Data supplied Block Start
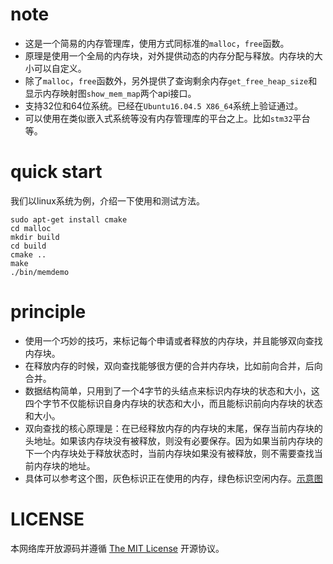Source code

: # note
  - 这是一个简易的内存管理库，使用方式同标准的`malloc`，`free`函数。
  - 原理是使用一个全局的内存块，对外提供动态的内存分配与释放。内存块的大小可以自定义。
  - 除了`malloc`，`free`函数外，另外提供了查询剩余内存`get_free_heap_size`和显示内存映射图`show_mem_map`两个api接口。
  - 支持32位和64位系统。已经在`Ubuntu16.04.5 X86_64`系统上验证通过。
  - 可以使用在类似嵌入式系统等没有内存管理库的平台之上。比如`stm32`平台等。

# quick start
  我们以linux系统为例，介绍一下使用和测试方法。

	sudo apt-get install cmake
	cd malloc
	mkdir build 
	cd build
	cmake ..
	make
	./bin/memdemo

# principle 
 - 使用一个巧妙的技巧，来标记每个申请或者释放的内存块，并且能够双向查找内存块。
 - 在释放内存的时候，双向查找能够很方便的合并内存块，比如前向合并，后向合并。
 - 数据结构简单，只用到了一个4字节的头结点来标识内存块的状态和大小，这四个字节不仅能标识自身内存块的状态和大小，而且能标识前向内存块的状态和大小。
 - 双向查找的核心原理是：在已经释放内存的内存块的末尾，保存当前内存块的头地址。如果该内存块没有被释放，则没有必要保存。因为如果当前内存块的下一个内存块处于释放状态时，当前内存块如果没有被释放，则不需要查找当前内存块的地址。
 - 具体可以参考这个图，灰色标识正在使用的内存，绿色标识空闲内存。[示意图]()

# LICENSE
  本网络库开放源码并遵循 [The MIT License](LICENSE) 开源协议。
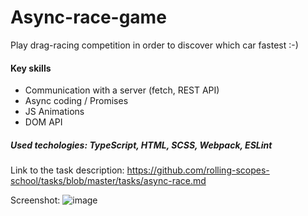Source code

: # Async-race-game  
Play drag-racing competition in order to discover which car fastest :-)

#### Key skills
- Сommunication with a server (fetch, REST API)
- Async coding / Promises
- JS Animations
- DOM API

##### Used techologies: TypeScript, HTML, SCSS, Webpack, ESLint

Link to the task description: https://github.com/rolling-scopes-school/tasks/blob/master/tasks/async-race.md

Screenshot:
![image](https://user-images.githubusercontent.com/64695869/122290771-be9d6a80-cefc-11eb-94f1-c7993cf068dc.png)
Data supplied Block End
Data supplied Block Start
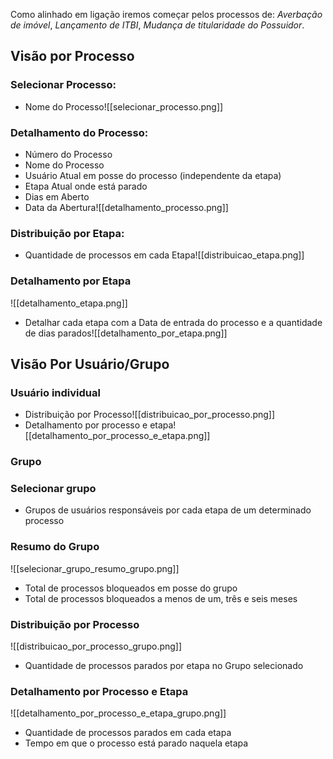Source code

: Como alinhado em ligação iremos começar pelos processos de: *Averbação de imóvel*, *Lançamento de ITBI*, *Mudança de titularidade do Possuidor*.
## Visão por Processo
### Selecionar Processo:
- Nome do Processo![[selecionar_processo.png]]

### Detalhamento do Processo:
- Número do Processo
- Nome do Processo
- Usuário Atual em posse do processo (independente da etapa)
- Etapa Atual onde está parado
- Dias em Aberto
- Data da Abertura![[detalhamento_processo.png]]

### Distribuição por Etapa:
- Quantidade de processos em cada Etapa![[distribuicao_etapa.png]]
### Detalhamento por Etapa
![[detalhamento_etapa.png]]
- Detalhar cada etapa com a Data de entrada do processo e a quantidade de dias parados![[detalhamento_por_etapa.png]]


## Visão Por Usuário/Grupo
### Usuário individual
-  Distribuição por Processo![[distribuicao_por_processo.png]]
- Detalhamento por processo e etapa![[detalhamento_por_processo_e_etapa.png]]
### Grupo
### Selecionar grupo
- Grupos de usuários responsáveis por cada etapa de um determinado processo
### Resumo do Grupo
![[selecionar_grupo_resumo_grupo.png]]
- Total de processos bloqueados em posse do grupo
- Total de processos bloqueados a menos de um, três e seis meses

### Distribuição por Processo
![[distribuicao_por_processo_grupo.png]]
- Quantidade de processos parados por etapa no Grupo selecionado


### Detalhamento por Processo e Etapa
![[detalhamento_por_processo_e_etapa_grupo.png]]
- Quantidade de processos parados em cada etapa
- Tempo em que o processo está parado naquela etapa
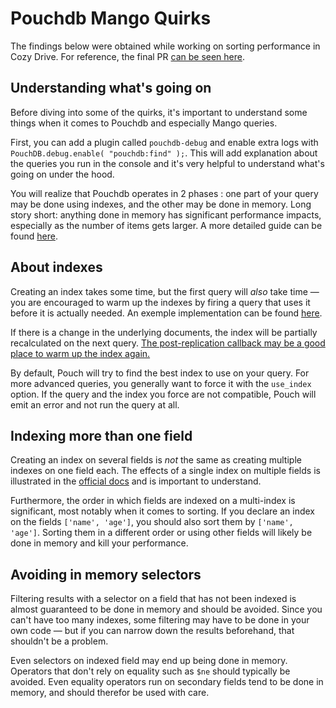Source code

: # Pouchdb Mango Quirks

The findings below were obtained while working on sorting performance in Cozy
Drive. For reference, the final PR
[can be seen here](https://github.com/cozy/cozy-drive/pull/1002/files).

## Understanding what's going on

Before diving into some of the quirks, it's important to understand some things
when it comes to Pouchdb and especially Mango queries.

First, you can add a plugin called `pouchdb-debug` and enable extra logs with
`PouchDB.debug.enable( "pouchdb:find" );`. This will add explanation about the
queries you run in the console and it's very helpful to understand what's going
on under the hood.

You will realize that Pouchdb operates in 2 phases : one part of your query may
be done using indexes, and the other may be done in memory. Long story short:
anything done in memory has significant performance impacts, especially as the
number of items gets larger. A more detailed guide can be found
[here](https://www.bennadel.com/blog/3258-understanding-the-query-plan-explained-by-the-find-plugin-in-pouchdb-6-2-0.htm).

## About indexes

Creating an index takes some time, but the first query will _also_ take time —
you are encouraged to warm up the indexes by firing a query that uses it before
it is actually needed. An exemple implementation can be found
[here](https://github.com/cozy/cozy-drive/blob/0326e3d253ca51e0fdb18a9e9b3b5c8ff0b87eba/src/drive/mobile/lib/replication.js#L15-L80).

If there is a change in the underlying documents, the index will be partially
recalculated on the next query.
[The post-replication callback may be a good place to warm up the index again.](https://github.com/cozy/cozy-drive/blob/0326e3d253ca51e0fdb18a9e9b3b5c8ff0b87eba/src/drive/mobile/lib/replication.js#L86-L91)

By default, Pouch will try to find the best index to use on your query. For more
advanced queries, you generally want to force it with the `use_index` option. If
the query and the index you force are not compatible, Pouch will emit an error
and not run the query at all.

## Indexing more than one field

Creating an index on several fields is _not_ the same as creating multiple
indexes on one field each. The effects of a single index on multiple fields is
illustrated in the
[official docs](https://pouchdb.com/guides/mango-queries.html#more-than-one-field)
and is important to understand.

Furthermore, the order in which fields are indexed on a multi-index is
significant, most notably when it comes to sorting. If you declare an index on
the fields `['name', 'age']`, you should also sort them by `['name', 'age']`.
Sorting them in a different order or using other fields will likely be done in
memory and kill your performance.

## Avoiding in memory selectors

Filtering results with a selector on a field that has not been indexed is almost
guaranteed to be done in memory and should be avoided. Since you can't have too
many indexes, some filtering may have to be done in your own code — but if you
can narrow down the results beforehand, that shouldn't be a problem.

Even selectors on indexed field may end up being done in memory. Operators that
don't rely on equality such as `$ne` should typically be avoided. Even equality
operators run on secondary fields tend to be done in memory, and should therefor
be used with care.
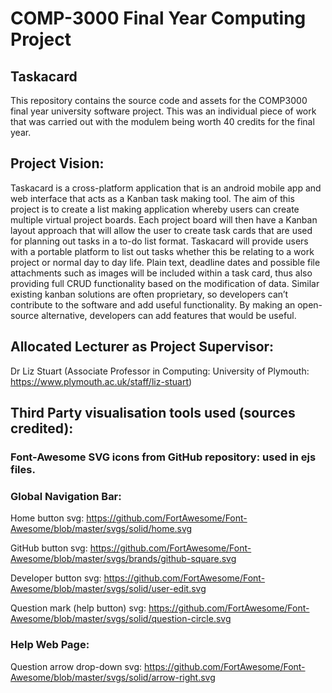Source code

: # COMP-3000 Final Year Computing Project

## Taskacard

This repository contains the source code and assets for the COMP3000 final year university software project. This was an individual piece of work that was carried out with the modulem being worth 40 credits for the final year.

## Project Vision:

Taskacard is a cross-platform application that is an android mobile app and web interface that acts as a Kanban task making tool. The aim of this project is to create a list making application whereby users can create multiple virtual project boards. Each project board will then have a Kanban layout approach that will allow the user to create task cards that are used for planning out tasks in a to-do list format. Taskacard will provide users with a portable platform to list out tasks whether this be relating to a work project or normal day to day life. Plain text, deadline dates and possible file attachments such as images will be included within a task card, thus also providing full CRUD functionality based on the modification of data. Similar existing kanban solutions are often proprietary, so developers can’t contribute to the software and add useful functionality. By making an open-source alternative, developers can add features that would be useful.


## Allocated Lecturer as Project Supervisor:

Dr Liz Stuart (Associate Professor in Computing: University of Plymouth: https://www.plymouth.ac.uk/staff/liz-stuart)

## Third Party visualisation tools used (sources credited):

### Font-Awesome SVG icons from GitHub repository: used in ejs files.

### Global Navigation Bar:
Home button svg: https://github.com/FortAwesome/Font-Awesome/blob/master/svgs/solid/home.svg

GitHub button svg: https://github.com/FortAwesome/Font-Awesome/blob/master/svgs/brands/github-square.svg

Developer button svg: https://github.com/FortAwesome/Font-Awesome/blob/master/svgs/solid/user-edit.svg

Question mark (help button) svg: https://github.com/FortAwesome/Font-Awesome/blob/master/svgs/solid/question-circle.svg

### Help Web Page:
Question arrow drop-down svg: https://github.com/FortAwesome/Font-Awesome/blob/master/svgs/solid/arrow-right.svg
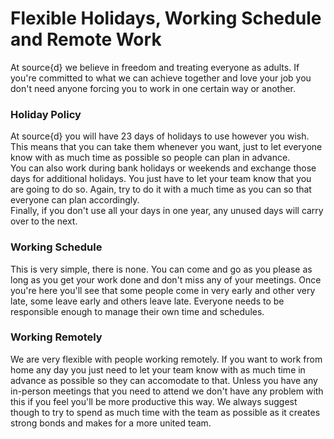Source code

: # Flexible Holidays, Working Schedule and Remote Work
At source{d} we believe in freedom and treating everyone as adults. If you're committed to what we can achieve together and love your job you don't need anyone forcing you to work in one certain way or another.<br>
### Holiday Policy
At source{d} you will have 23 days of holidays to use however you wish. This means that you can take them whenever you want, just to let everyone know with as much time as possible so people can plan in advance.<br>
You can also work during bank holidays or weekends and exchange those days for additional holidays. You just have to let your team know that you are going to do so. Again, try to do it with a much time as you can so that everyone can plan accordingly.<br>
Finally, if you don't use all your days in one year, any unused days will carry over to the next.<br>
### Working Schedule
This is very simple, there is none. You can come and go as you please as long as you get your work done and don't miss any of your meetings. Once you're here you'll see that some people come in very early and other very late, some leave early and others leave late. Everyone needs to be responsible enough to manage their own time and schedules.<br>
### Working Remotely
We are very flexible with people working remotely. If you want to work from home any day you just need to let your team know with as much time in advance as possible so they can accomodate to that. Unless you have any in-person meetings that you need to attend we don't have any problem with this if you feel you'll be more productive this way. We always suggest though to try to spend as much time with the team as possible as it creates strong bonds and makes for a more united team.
Data supplied Block End
Data supplied Block Start
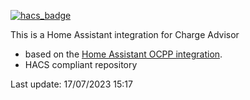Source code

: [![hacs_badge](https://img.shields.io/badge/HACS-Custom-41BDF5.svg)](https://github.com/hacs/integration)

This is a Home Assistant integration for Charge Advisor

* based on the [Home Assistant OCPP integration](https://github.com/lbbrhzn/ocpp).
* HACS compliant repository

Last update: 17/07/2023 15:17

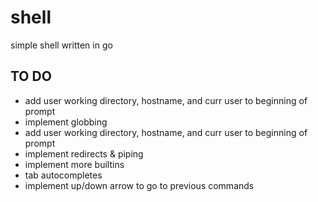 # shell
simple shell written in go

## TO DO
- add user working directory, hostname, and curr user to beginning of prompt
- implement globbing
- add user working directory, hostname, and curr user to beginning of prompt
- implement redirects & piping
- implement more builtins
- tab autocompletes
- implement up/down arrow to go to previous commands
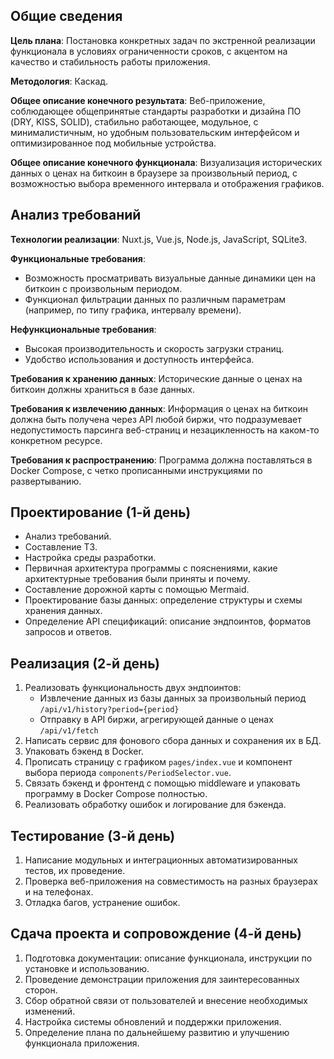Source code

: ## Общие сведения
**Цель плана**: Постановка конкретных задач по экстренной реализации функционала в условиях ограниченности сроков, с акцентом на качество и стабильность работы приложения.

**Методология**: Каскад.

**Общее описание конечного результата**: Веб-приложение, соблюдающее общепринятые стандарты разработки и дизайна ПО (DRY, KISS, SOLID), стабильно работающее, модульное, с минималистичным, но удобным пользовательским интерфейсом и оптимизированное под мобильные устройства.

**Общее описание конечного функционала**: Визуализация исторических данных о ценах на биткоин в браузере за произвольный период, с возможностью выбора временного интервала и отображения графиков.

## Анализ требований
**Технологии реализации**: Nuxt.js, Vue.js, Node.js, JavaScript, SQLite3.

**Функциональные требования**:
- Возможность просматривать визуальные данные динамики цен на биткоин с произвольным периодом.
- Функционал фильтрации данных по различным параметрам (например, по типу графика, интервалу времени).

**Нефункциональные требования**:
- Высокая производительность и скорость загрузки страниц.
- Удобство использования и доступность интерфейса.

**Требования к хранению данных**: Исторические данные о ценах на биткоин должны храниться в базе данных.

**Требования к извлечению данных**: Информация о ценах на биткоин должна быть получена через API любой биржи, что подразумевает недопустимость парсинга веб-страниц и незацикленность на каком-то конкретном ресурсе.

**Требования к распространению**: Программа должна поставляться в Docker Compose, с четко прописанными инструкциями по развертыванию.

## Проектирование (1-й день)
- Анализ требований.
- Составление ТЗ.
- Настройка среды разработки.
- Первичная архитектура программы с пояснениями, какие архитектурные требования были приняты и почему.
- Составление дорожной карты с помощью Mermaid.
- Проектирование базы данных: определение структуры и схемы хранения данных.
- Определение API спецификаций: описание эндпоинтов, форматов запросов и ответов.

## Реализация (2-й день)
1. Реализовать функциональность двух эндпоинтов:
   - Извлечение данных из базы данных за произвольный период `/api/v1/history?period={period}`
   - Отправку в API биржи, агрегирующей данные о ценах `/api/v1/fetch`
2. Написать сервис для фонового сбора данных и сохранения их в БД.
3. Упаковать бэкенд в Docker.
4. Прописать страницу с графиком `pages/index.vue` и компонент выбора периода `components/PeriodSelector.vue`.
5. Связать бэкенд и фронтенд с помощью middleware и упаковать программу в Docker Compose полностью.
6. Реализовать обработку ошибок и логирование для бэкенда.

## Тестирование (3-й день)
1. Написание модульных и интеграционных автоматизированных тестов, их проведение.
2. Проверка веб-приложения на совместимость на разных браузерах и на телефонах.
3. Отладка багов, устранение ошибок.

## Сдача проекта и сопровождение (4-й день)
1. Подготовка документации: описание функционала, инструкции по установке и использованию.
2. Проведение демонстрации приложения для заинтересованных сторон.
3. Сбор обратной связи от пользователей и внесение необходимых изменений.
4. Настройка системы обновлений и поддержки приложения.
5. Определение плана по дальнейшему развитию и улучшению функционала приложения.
Data supplied Block End
• Exercise goal:
Above are the records. Copy the lines beginning at the one that has "By default, Pouch" and ending with the one that has "Furthermore, the order", unchanged.

• Exercise response:
By default, Pouch will try to find the best index to use on your query. For more
advanced queries, you generally want to force it with the `use_index` option. If
the query and the index you force are not compatible, Pouch will emit an error
and not run the query at all.

## Indexing more than one field

Creating an index on several fields is _not_ the same as creating multiple
indexes on one field each. The effects of a single index on multiple fields is
illustrated in the
[official docs](https://pouchdb.com/guides/mango-queries.html#more-than-one-field)
and is important to understand.

Furthermore, the order in which fields are indexed on a multi-index is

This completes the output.